Carmen de León se inspiró en un viejo dicho que condensa la idiosincrasia de los lugareños para lograr “un elocuente relato del alma portuense”. Lo meritorio de la idea estriba en hacer un montaje escénico, casi una representación teatral, no con actores amateur sino con gente común, tan predispuesta como desenfadada para contar sus vivencias, contextualizadas en sus barrios, en sus ocupaciones, en algunos episodios históricos y en los problemas cotidianos. El viejo dicho, “en lenguas del Puerto te veas”, toda una filosofía de vida, un modo de ser, propicia una sencilla puesta en escena, sin alardes: un doblez blanco trufado de elemental luminotecnia para que lucieran las siluetas sombreadas, mientras los actores, con atuendo colorista a juego, van desgranando individualmente sus soliloquios, plagados de experiencias personales y de alusiones a las efímeras glorias y a las frustraciones latentes. Un arcón lateral, con su nombre en la pantalla, del que iban sacando adminículos, era todo el complemento de aquel escenario para la ocasión.

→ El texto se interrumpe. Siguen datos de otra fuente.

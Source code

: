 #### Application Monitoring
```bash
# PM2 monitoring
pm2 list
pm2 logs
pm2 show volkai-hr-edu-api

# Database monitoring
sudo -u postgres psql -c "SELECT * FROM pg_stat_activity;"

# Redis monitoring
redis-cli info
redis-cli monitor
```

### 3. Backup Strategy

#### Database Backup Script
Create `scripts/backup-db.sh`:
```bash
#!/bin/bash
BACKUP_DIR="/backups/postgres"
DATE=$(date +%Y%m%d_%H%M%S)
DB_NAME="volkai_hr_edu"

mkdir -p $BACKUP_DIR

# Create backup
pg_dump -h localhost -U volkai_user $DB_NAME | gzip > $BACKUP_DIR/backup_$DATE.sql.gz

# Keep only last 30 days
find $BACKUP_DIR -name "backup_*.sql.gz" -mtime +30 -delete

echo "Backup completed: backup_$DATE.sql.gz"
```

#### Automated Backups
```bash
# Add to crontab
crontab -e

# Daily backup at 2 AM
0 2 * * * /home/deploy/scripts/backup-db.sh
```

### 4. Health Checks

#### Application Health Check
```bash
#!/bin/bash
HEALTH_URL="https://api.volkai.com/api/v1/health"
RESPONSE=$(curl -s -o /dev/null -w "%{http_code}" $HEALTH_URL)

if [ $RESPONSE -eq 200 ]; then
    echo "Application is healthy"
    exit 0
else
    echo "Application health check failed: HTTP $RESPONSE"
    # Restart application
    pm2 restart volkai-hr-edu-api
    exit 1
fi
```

La idea cuaja en casi dos horas de producto original -al que faltó ritmo en algunas interpretaciones- que va más allá de un ejercicio de divertimento popular. En cierto modo, es un alegato crítico: los portuenses sienten mucha nostalgia del esplendor pretérito, han dedicado y dedican mucho tiempo a su costumbrismo, como creyendo que es posible reeditar hechos que protagonizaron ellos mismos o sus antepasados. Pero son poco emprendedores, apenas ponen empeño en hacer cosas nuevas, en incursionar en las potencialidades socioculturales. Les falta iniciativa y a menudo, desde hace algunos años, no encuentran mucho apoyo (público y privado) que digamos. Hasta se destaca su incapacidad para mantener o conservar las pocas cosas que han puesto en marcha.
La sala estuvo llena -como que van a repetir el próximo miércoles-, hubo alguna concesión a la interactividad y el público siguió con respeto y ganas de disfrutar de algo nuevo, distinto y propio. Identificarse era fácil, estaba al alcance y lo consiguió. Lo bueno del alegato, entre nombretes, personajes y episodios, es que está trufado de la inocencia y del estilo indirecto que suscita los aplausos de los espectadores cuando éstos captan el mensaje, especialmente en los asuntos domésticos. Algunos silencios también son reveladores.
Por orden de aparición: Pedro Pacheco, Carmen Hernández, Conchi Hernández, Menchu Cejas, Ulrike Maassen, Darío González, Magüi Padrón y Carmen de León, que oficia de cronista-introductora, junto a Diego Cejas y Anahi Turpin, entre bambalinas, dieron vida a una idea que no es un espectáculo pero que cristalizó con estimable satisfacción, pese a los imponderables y las limitaciones. La granada interpretación del manifiesto final de Mónica Lorenzo, propietaria de la sala, la única profesional de la performance, es, con acento afrancesado, una reivindicación desmenuzada del quehacer cultural local, hecha con tanta aplicación y tanto amor propio que ojalá quede como una pieza recurrente que lo estimule.
De momento, las lenguas portuenses ya tienen una pequeña nueva dimensión.